Doch dieser Zwerg hat sich in den vergangenen Monaten einen Namen als «Riesentöter» gemacht. Zu den den Zielen von Anderson zählt Twitter, das sich in den Händen des (ehemals) reichsten Mannes der Welt befindet, Elon Musk. Und nun bringt der Sohn einer Pflegefachfrau und eines Lehrers den reichsten Asiaten in Rage: Adani hat mit einer wütenden, 413-seitigen Antwortschrift auf die auf 106 Seiten gelisteten Vorwürfe von Hindenburg geantwortet, und dabei die Attacke des Aktivisten auch als Angriff auf Indien gewertet.

Anderson 500

(Bild: Twitter)

«Grösster Schwindel der Wirtschaftsgeaschichte»

Geholfen hat ihm dies allerdings wenig. Am (heutigen) Montag ist der «Sell-off» von Aktien des Adani-Imperiums weitergegangen. Das ist kein gutes Omen für kommenden Freitag. Dannzumal will das Konglomerat rund 2,4 Milliarden Dollar durch die Ausgabe von neuen Aktien aufnehmen. Bei der Aktion geht es weniger um das Geld denn um die Geste. Adani will mit der Kapitalerhöhung den Vorwurf von Hindenburg entkräften, der indische Riese sei nicht zugänglich für internationale Investoren.

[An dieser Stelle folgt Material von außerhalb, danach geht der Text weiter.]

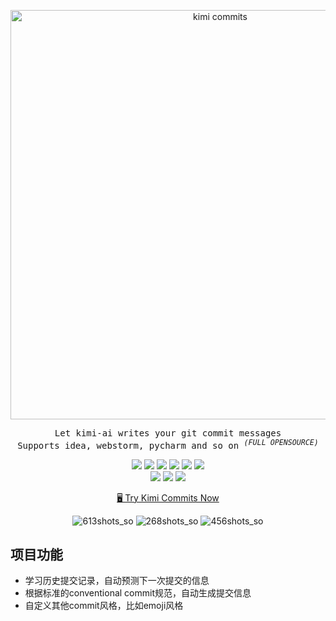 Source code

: <a name="readme-top"></a>

<div align="center">
<a href="https://gitmaya.com" target="_blank" style="display: block" align="center">
  <picture>
    <source media="(prefers-color-scheme: dark)" srcset="https://github.com/ConnectAI-E/GitMaya/assets/50035229/85cc75d7-0b2a-46bf-9dfc-fca95198990c" width="655" height="auto">
    <img alt="kimi commits" src="https://github.com/ConnectAI-E/GitMaya/assets/50035229/c554f01c-85fb-420e-8c28-a6fd64899bb8" width="655" height="auto">
  </picture>
</a>
<p align='center'>
  <samp>Let kimi-ai writes your git commit messages</samp>
<br/>
 <samp>Supports idea, webstorm, pycharm and so on <sup><em>(FULL OPENSOURCE)</em></sup></samp>
</p>

<!-- SHIELD GROUP -->
[![][github-logo-shield]][github-logo-link]
[![][github-contributors-shield]][github-contributors-link]
[![][github-forks-shield]][github-forks-link]
[![][github-stars-shield]][github-stars-link]
[![][github-issues-shield]][github-issues-link]
[![][github-action-shield]][github-action-link]
<br/>
[![][idea-plugin-rate-shield]][idea-plugin-link]
[![][idea-plugin-download-shield]][idea-plugin-link]
[![][idea-plugin-version-shield]][idea-plugin-link]



<p align="center">
    <a href="https://plugins.jetbrains.com/plugin/23629-kimi-commits">🖥 Try Kimi Commits Now </a>
</p>

![613shots_so](https://github.com/ConnectAI-E/kimi-commits-intellij/assets/50035229/bfcc1b12-ce21-4715-a854-95bbed3daeb1)
![268shots_so](https://github.com/ConnectAI-E/kimi-commits-intellij/assets/50035229/4d0bf872-d881-4524-a445-d42bf7d023b2)
![456shots_so](https://github.com/ConnectAI-E/kimi-commits-intellij/assets/50035229/c69ded03-d22f-4d78-9ec5-75c15d5eec14)

</div>


## 项目功能
 - 学习历史提交记录，自动预测下一次提交的信息
 - 根据标准的conventional commit规范，自动生成提交信息
 - 自定义其他commit风格，比如emoji风格




<!-- LINK GROUP -->
[github-logo-shield]: https://img.shields.io/badge/kimi_commits-enabled?style=flat-square&logo=github&color=F9DC4E&logoColor=D9E0EE&labelColor=302D41
[github-logo-link]: https://github.com/connectai-e/kimi-commits-intellij
[github-contributors-link]: https://github.com/connectai-e/kimi-commits-intellij/graphs/contributors
[github-contributors-shield]: https://img.shields.io/github/contributors/connectai-e/kimi-commits-intellij?color=c4f042&labelColor=black&style=flat-square
[github-forks-link]: https://github.com/connectai-e/kimi-commits-intellij/network/members
[github-forks-shield]: https://img.shields.io/github/forks/connectai-e/kimi-commits-intellij?color=8ae8ff&labelColor=black&style=flat-square
[github-issues-link]: https://github.com/connectai-e/kimi-commits-intellij/issues
[github-issues-shield]: https://img.shields.io/github/issues/connectai-e/kimi-commits-intellij?color=ff80eb&labelColor=black&style=flat-square
[github-stars-link]: https://github.com/connectai-e/kimi-commits-intellij/network/stargazers
[github-stars-shield]: https://img.shields.io/github/stars/connectai-e/kimi-commits-intellij?color=ffcb47&labelColor=black&style=flat-square
[github-action-shield]:https://img.shields.io/endpoint.svg?url=https%3A%2F%2Factions-badge.atrox.dev%2Fconnectai-e%2Fkimi-commits-intellij%2Fbadge%3Fref%3Dmain&style=flat-square
[github-action-link]:https://actions-badge.atrox.dev/connectai-e/kimi-commits-intellij/goto?ref=main
[idea-plugin-rate-shield]:https://img.shields.io/jetbrains/plugin/r/rating/23629?color=ffcb47&labelColor=black&style=flat-square
[idea-plugin-download-shield]:https://img.shields.io/jetbrains/plugin/d/23629?color=ffcb47&labelColor=black&style=flat-square
[idea-plugin-version-shield]:https://img.shields.io/jetbrains/plugin/v/23629?color=ffcb47&labelColor=black&style=flat-square
[idea-plugin-link]:https://plugins.jetbrains.com/plugin/23629-kimi-commits


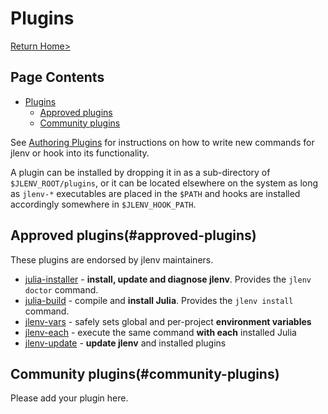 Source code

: # Plugins

[Return Home>](/jlenv/)

## Page Contents

* [Plugins](#plugins)
  * [Approved plugins](#approved-plugins)
  * [Community plugins](#community-plugins)

See [Authoring Plugins](/jlenv/authoring-plugins.md) for instructions on how to write
new commands for jlenv or hook into its functionality.

A plugin can be installed by dropping it in as a sub-directory of
`$JLENV_ROOT/plugins`, or it can be located elsewhere on the system as long as
`jlenv-*` executables are placed in the `$PATH` and hooks are installed
accordingly somewhere in `$JLENV_HOOK_PATH`.

## Approved plugins(#approved-plugins)

These plugins are endorsed by jlenv maintainers.

* [julia-installer](https://github.com/jlenv/jlenv-installer) -
  **install, update and diagnose jlenv**.  Provides the `jlenv doctor` command.
* [julia-build](https://github.com/jlenv/julia-build) - compile and
  **install Julia**.  Provides the `jlenv install` command.
* [jlenv-vars](https://github.com/jlenv/jlenv-vars) - safely sets global and
  per-project **environment variables**
* [jlenv-each](https://github.com/jlenv/jlenv-each) - execute the same command
  **with each** installed Julia
* [jlenv-update](https://github.com/jlenv/jlenv-update) - **update jlenv** and
  installed plugins

## Community plugins(#community-plugins)

Please add your plugin here.
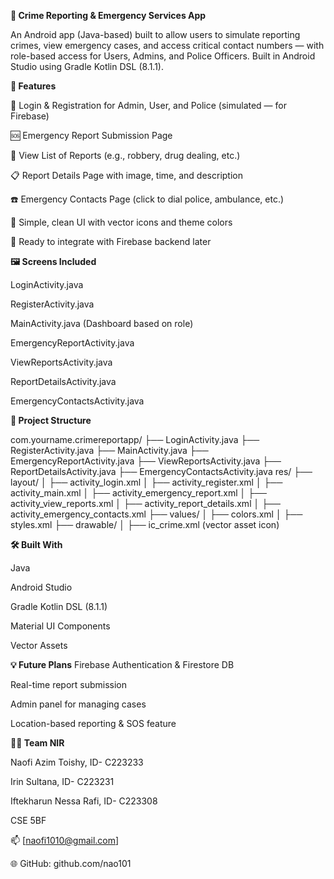 **📱 Crime Reporting & Emergency Services App**

An Android app (Java-based) built to allow users to simulate reporting crimes, view emergency cases, and access critical contact numbers — with role-based access for Users, Admins, and Police Officers.
Built in Android Studio using Gradle Kotlin DSL (8.1.1).

**🚀 Features**

🔐 Login & Registration for Admin, User, and Police (simulated — for  Firebase)

🆘 Emergency Report Submission Page

📄 View List of Reports (e.g., robbery, drug dealing, etc.)

📋 Report Details Page with image, time, and description

☎️ Emergency Contacts Page (click to dial police, ambulance, etc.)

🎨 Simple, clean UI with vector icons and theme colors

🔌 Ready to integrate with Firebase backend later

**🖼️ Screens Included**

LoginActivity.java

RegisterActivity.java

MainActivity.java (Dashboard based on role)

EmergencyReportActivity.java

ViewReportsActivity.java

ReportDetailsActivity.java

EmergencyContactsActivity.java

**📂 Project Structure**


com.yourname.crimereportapp/
├── LoginActivity.java
├── RegisterActivity.java
├── MainActivity.java
├── EmergencyReportActivity.java
├── ViewReportsActivity.java
├── ReportDetailsActivity.java
├── EmergencyContactsActivity.java
res/
├── layout/
│   ├── activity_login.xml
│   ├── activity_register.xml
│   ├── activity_main.xml
│   ├── activity_emergency_report.xml
│   ├── activity_view_reports.xml
│   ├── activity_report_details.xml
│   ├── activity_emergency_contacts.xml
├── values/
│   ├── colors.xml
│   ├── styles.xml
├── drawable/
│   ├── ic_crime.xml (vector asset icon)


**🛠️ Built With**

Java

Android Studio

Gradle Kotlin DSL (8.1.1)

Material UI Components

Vector Assets




**💡 Future Plans**
Firebase Authentication & Firestore DB

Real-time report submission

Admin panel for managing cases

Location-based reporting & SOS feature

**🧑‍💻 Team NIR**

Naofi Azim Toishy, ID- C223233

Irin Sultana, ID- C223231

Iftekharun Nessa Rafi, ID- C223308

CSE 5BF

📫 [naofi1010@gmail.com]

🌐 GitHub: github.com/nao101
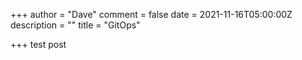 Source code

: +++
author = "Dave"
comment = false
date = 2021-11-16T05:00:00Z
description = ""
title = "GitOps"

+++
test post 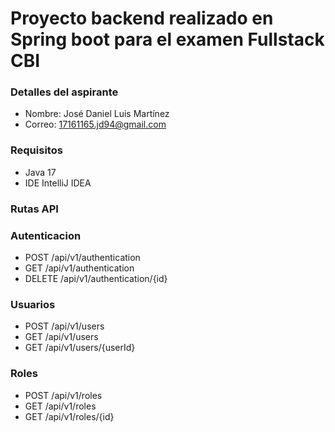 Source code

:# Proyecto backend realizado en Spring boot para el examen Fullstack CBI

### Detalles del aspirante

- Nombre: José Daniel Luis Martínez
- Correo: 17161165.jd94@gmail.com

### Requisitos
- Java 17
- IDE IntelliJ IDEA

### Rutas API
### Autenticacion

- POST  /api/v1/authentication
- GET  /api/v1/authentication
- DELETE  /api/v1/authentication/{id}

### Usuarios

- POST  /api/v1/users
- GET  /api/v1/users
- GET  /api/v1/users/{userId}

### Roles
- POST  /api/v1/roles
- GET  /api/v1/roles
- GET  /api/v1/roles/{id}
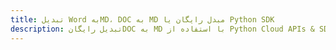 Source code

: ---title: تبدیل Word بهMD، DOC به MD مبدل رایگان یا Python SDKdescription: تبدیل رایگانDOC به MD با استفاده از Python Cloud APIs & SDK. همچنین اسناد Microsoft Word و OpenOffice را در Cloud ایجاد، ویرایش و رندر کنید.---
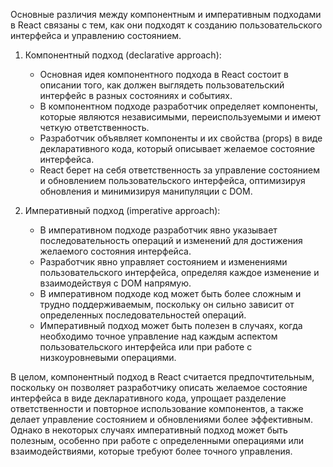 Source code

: Основные различия между компонентным и императивным подходами в React связаны с тем, как они подходят к созданию пользовательского интерфейса и управлению состоянием.

1. Компонентный подход (declarative approach):
   - Основная идея компонентного подхода в React состоит в описании того, как должен выглядеть пользовательский интерфейс в разных состояниях и событиях.
   - В компонентном подходе разработчик определяет компоненты, которые являются независимыми, переиспользуемыми и имеют четкую ответственность.
   - Разработчик объявляет компоненты и их свойства (props) в виде декларативного кода, который описывает желаемое состояние интерфейса.
   - React берет на себя ответственность за управление состоянием и обновлением пользовательского интерфейса, оптимизируя обновления и минимизируя манипуляции с DOM.

2. Императивный подход (imperative approach):
   - В императивном подходе разработчик явно указывает последовательность операций и изменений для достижения желаемого состояния интерфейса.
   - Разработчик явно управляет состоянием и изменениями пользовательского интерфейса, определяя каждое изменение и взаимодействуя с DOM напрямую.
   - В императивном подходе код может быть более сложным и трудно поддерживаемым, поскольку он сильно зависит от определенных последовательностей операций.
   - Императивный подход может быть полезен в случаях, когда необходимо точное управление над каждым аспектом пользовательского интерфейса или при работе с низкоуровневыми операциями.

В целом, компонентный подход в React считается предпочтительным, поскольку он позволяет разработчику описать желаемое состояние интерфейса в виде декларативного кода, упрощает разделение ответственности и повторное использование компонентов, а также делает управление состоянием и обновлениями более эффективным. Однако в некоторых случаях императивный подход может быть полезным, особенно при работе с определенными операциями или взаимодействиями, которые требуют более точного управления. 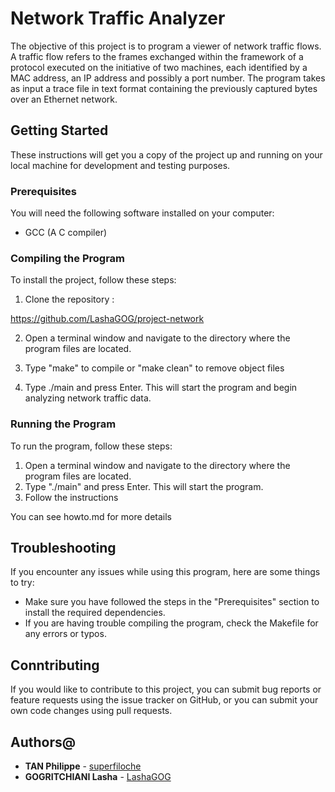 # Network Traffic Analyzer

The objective of this project is to program a viewer of network traffic flows. A traffic flow refers to the frames exchanged within the framework of a protocol
executed on the initiative of two machines, each identified by a MAC address, an IP address and possibly a port number.
The program takes as input a trace file in text format containing the previously captured bytes over an Ethernet network. 

## Getting Started

These instructions will get you a copy of the project up and running on your local machine for development and testing purposes.

### Prerequisites

You will need the following software installed on your computer:

- GCC (A C compiler)

### Compiling the Program

To install the project, follow these steps:

1. Clone the repository :

https://github.com/LashaGOG/project-network

2. Open a terminal window and navigate to the directory where the program files are located.

3. Type "make" to compile or "make clean" to remove object files

4. Type ./main and press Enter. This will start the program and begin analyzing network traffic data.

### Running the Program

To run the program, follow these steps:

1. Open a terminal window and navigate to the directory where the program files are located.
2. Type "./main" and press Enter. This will start the program. 
3. Follow the instructions

You can see howto.md for more details

## Troubleshooting
If you encounter any issues while using this program, here are some things to try:

- Make sure you have followed the steps in the "Prerequisites" section to install the required dependencies.
- If you are having trouble compiling the program, check the Makefile for any errors or typos.

## Conntributing
If you would like to contribute to this project, you can submit bug reports or feature requests using the issue tracker on GitHub, or you can submit your own code changes using pull requests.

## Authors@

- **TAN Philippe** - [superfiloche](https://github.com/superfiloche)
- **GOGRITCHIANI Lasha** - [LashaGOG](https://github.com/LashaGOG)
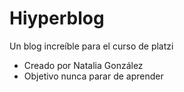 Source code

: # Hiyperblog
Un blog increíble para el curso de platzi 

* Creado por Natalia González
* Objetivo nunca parar de aprender
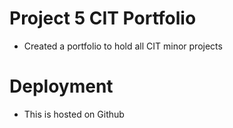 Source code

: # Project 5 CIT Portfolio
* Created a portfolio to hold all CIT minor projects

# Deployment
* This is hosted on Github
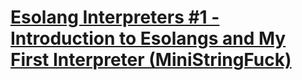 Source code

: # [Esolang Interpreters #1 - Introduction to Esolangs and My First Interpreter (MiniStringFuck)](https://www.codewars.com/kata/esolang-interpreters-number-1-introduction-to-esolangs-and-my-first-interpreter-ministringfuck/)
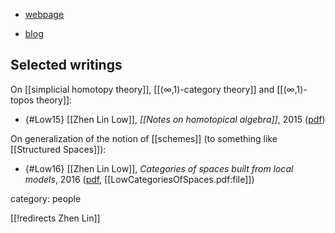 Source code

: 
* [webpage](https://zll22.user.srcf.net/dpmms/)

* [blog](http://semmibol.wordpress.com/)


## Selected writings

On [[simplicial homotopy theory]], [[(∞,1)-category theory]] and [[(∞,1)-topos theory]]:

* {#Low15} [[Zhen Lin Low]], *[[Notes on homotopical algebra]]*, 2015 ([pdf](http://zll22.user.srcf.net/writing/homotopical-algebra/2015-11-10-Main.pdf))

On generalization of the notion of [[schemes]] (to something like [[Structured Spaces]]):

* {#Low16} [[Zhen Lin Low]], *Categories of spaces built from local models*, 2016 ([pdf](https://www.repository.cam.ac.uk/bitstream/handle/1810/256998/Low-2016-PhD.pdf;jsessionid=76AD1098F39D92EDDFE705324F14BBA5?sequence=1), [[LowCategoriesOfSpaces.pdf:file]])

category: people

[[!redirects Zhen Lin]] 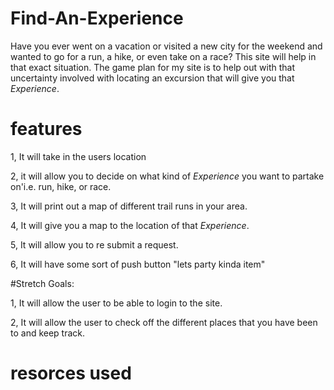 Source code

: # Find-An-Experience

Have you ever went on a vacation or visited a new city for the weekend and wanted to go for a run, a hike, or even take on a race? This site will help in that exact situation.  The game plan for my site is to help out with that uncertainty involved with locating an excursion that will give you that *Experience*.

# features


1, It will take in the users location

2, it will allow you to decide on what kind of *Experience* you want to partake on'i.e. run, hike, or race.

3, It will print out a map of different trail runs in your area.

4, It will give you a map to the location of that *Experience*.

5, It will allow you to re submit a request.

6, It will have some sort of push button "lets party kinda item"

#Stretch Goals:

1, It will allow the user to be able to login to the site.

2, It will allow the user to check off the different places that you have been to and keep track.
# resorces used
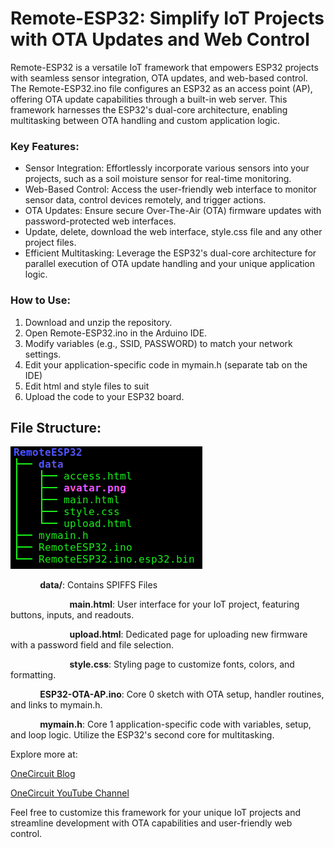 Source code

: # Remote-ESP32: Simplify IoT Projects with OTA Updates and Web Control

Remote-ESP32 is a versatile IoT framework that empowers ESP32 projects with seamless sensor integration, OTA updates, and web-based control. The Remote-ESP32.ino file configures an ESP32 as an access point (AP), offering OTA update capabilities through a built-in web server. This framework harnesses the ESP32's dual-core architecture, enabling multitasking between OTA handling and custom application logic.

### Key Features:

* Sensor Integration: Effortlessly incorporate various sensors into your projects, such as a soil moisture sensor for real-time monitoring.
* Web-Based Control: Access the user-friendly web interface to monitor sensor data, control devices remotely, and trigger actions.
* OTA Updates: Ensure secure Over-The-Air (OTA) firmware updates with password-protected web interfaces.
* Update, delete, download the web interface, style.css file and any other project files.
* Efficient Multitasking: Leverage the ESP32's dual-core architecture for parallel execution of OTA update handling and your unique application logic.

### How to Use:

1. Download and unzip the repository.
2. Open Remote-ESP32.ino in the Arduino IDE.
3. Modify variables (e.g., SSID, PASSWORD) to match your network settings.
4. Edit your application-specific code in mymain.h (separate tab on the IDE)
5. Edit html and style files to suit
6. Upload the code to your ESP32 board.

## File Structure:

![File Structure](/filestructure.png)

&nbsp;&nbsp;&nbsp;&nbsp;&nbsp;&nbsp;&nbsp;&nbsp;&nbsp;&nbsp;&nbsp;&nbsp;**data/**: Contains SPIFFS Files

&nbsp;&nbsp;&nbsp;&nbsp;&nbsp;&nbsp;&nbsp;&nbsp;&nbsp;&nbsp;&nbsp;&nbsp;&nbsp;&nbsp;&nbsp;&nbsp;&nbsp;&nbsp;&nbsp;&nbsp;&nbsp;&nbsp;&nbsp;&nbsp;**main.html**: User interface for your IoT project, featuring buttons, inputs, and readouts.

&nbsp;&nbsp;&nbsp;&nbsp;&nbsp;&nbsp;&nbsp;&nbsp;&nbsp;&nbsp;&nbsp;&nbsp;&nbsp;&nbsp;&nbsp;&nbsp;&nbsp;&nbsp;&nbsp;&nbsp;&nbsp;&nbsp;&nbsp;&nbsp;**upload.html**: Dedicated page for uploading new firmware with a password field and file selection.

&nbsp;&nbsp;&nbsp;&nbsp;&nbsp;&nbsp;&nbsp;&nbsp;&nbsp;&nbsp;&nbsp;&nbsp;&nbsp;&nbsp;&nbsp;&nbsp;&nbsp;&nbsp;&nbsp;&nbsp;&nbsp;&nbsp;&nbsp;&nbsp;**style.css**: Styling page to customize fonts, colors, and formatting.

&nbsp;&nbsp;&nbsp;&nbsp;&nbsp;&nbsp;&nbsp;&nbsp;&nbsp;&nbsp;&nbsp;&nbsp;**ESP32-OTA-AP.ino**: Core 0 sketch with OTA setup, handler routines, and links to mymain.h.

&nbsp;&nbsp;&nbsp;&nbsp;&nbsp;&nbsp;&nbsp;&nbsp;&nbsp;&nbsp;&nbsp;&nbsp;**mymain.h**: Core 1 application-specific code with variables, setup, and loop logic. Utilize the ESP32's second core for multitasking.



Explore more at:

[OneCircuit Blog](https://onecircuit.blogspot.com/)

[OneCircuit YouTube Channel](https://youtube.com/@onecircuit-as)

Feel free to customize this framework for your unique IoT projects and streamline development with OTA capabilities and user-friendly web control.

Das zählt noch zu den milderen Behauptungen Andersons an die Adresse von Adani. So wirft der junge Leerverkäufer dem Konglomerat vor, über Jahrzehnte hinweg Bilanzen und Aktienpreise manipuliert und den «grössten Schwindel in der Wirtschaftsgeschichte» begangen zu haben.

Attraktiver Zielkunde

Mit dieser Kampfansage hat Hindenburg Investoren in aller Welt aufgerüttelt und insbesondere am indischen Aktienmarkt ein Beben verursacht. Sorge bereiten insbesondere die ausstehenden Schulden der Gruppe, die auf über 25 Milliarden Dollar geschätzt werden. Das dürfte auch Banker bei den Schweizer Häusern UBS und Credit Suisse (CS) ins Schwitzen bringen.

Wie Adani in seiner Replik auf den Aktivisten selber erklärte, sind seine Unternehmungen unter anderem Kunden der beiden Schweizer Grossbanken (siehe Auszug unten). Dies dürfte möglicherweise auch für ihn selber gelten: Als reichster Mann Asiens dürfte er von der UBS und der CS, die beide das Private Banking in der Region dominieren, heftig umworben sein.

Adani Grafik 500

Wankt das Adani-Imperium, könnte dies auch Folgen für die beiden Häuser haben: Auf Wertschriften in den Bilanzen und im schlimmsten Fall auf Krediten drohen Abschreiber, und die bisherigen Kurskorrekturen sind tief genug, dass damit «Margin Calls» auf belehnten Vermögens-Bestandteilen plausibel werden. Vor allem letzterer Mechanismus hat sich wiederholt als Fluch für die Schweizer Privatbanken im Geschäft mit reichen Asiaten erwiesen.

Rettung aus Nahost?

Bei der erwarteten Kapitalerhöhung vom Freitag sind die Namen von UBS und CS bisher nicht gefallen; laut einem Bericht der britischen Zeitung «Financial Times» (Artikel bezalpflichtig) sind hingegen dem Fondshaus Jupiter Asset Management, den französischen Grossbanken BNP Paribas und Société Générale sowie der US-Investmentbank Goldman Sachs bereits fix Titel zugeteilt worden. Laut dem Bericht könnte der Adani Gruppe zudem ein Retter aus Nahost zu Hilfe eilen: IHC, die grösste börsenkotierte Firma aus dem Emirat Abu Dhabi, hat bereits im vergangenen Jahr rund 2 Milliarden Dollar in das Konglomerat investiert.

Nun wird erwartet, dass das Emirat nochmals Geld locker macht, um diese Positionen zu verteidigen. Zu den Investment-Partnern der Adani Gruppe gehört auf der katarische Staatsfonds QIA, wie aus dem Schreiben des Unternehmens hervorgeht. QIA ist hierzulande bekannt als Grossaktionärin der CS.

Damit kriegt es Anderson wohl noch mit weiteren Giganten zu tun. Abschrecken lassen wird sich der Amerikaner, der sich auf das Aufspüren von Unregelmässigkeiten und Betrügereien von Firmen spezialisiert hat, wohl eher nicht. Für seine Hartnäckigkeit ist er schon belohnt worden, nicht nur finanziell: Im Sommer 2021 etwa klagten US-Behörden den Gründer des amerikanische Elektrolastwagen-Bauers Nikola an, nachdem Hindenburg dem Unternehmen Kursmanipulation vorgeworfen hatte.